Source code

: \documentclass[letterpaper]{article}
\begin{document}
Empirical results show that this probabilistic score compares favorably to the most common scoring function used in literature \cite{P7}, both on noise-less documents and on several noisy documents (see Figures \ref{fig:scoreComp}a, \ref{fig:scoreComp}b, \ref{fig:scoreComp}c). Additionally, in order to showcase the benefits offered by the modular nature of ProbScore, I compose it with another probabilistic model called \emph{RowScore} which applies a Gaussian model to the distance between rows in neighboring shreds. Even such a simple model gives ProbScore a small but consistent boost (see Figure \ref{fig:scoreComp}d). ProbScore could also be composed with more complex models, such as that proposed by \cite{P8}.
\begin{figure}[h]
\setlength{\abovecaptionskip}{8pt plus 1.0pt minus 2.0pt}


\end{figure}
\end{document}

==

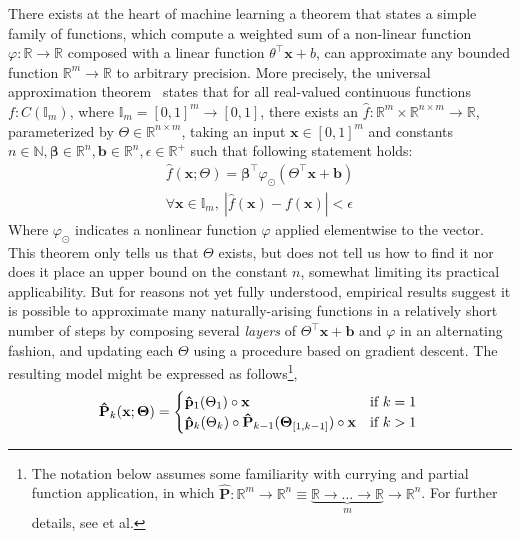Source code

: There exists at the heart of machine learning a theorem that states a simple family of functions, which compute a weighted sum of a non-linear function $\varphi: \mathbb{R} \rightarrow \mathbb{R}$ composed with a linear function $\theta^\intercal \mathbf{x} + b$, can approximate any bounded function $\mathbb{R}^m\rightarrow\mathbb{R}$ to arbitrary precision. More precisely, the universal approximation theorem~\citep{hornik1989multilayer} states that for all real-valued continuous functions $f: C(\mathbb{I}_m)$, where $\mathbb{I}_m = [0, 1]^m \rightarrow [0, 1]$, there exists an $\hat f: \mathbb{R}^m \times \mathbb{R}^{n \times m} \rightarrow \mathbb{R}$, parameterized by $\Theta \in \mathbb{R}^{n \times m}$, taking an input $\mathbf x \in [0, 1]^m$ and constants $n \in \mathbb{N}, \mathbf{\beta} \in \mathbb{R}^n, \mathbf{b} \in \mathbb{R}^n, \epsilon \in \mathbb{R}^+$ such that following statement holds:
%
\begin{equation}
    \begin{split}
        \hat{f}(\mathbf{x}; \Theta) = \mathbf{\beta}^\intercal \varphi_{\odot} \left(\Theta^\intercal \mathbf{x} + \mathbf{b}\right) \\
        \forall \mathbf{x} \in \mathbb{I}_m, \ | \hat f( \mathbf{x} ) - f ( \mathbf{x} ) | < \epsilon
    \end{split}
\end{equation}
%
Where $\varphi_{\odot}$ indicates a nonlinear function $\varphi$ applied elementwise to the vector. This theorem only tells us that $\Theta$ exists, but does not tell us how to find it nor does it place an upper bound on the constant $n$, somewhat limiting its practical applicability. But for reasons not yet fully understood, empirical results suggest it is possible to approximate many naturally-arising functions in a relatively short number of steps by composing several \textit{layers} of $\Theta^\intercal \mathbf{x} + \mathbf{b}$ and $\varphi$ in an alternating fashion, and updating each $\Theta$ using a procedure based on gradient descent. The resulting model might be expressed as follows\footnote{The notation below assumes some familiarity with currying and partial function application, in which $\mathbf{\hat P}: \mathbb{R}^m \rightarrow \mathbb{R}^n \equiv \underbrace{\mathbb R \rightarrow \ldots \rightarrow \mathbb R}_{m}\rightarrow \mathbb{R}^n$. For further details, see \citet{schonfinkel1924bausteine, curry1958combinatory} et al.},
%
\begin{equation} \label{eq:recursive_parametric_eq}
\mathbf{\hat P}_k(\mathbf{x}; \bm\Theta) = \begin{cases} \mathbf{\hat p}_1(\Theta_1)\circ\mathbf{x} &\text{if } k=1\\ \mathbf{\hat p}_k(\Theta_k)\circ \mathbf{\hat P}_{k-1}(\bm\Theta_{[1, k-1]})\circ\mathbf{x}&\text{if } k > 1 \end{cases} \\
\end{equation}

==

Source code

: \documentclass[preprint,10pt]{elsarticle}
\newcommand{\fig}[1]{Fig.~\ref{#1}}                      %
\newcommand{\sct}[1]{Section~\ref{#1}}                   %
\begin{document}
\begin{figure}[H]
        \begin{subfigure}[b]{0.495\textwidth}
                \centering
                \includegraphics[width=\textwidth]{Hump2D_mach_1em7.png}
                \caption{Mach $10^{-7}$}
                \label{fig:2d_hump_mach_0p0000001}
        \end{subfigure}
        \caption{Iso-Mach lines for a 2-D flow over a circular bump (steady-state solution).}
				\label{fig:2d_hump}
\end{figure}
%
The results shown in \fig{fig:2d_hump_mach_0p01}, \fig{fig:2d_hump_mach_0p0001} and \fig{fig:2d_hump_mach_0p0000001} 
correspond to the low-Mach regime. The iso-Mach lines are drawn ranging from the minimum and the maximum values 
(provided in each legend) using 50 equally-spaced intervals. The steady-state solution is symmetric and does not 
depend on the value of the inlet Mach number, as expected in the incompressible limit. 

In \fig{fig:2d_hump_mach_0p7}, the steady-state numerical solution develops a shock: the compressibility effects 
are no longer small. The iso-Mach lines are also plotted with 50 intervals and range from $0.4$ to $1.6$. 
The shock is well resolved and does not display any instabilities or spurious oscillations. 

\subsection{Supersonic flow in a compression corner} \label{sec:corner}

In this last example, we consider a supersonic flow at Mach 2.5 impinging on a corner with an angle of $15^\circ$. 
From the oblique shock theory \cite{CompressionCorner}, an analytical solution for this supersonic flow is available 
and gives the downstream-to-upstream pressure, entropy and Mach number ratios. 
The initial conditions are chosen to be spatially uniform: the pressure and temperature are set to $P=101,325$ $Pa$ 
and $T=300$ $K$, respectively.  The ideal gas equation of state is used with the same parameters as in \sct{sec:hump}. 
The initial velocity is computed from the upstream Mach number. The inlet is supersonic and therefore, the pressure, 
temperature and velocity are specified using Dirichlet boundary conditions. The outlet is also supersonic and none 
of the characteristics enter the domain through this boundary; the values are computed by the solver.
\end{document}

_What you will do_: The answer must be every line from the records above that contains the word "upstream", copied in full.

_Answer space_:
and gives the downstream-to-upstream pressure, entropy and Mach number ratios. 
The initial velocity is computed from the upstream Mach number. The inlet is supersonic and therefore, the pressure, 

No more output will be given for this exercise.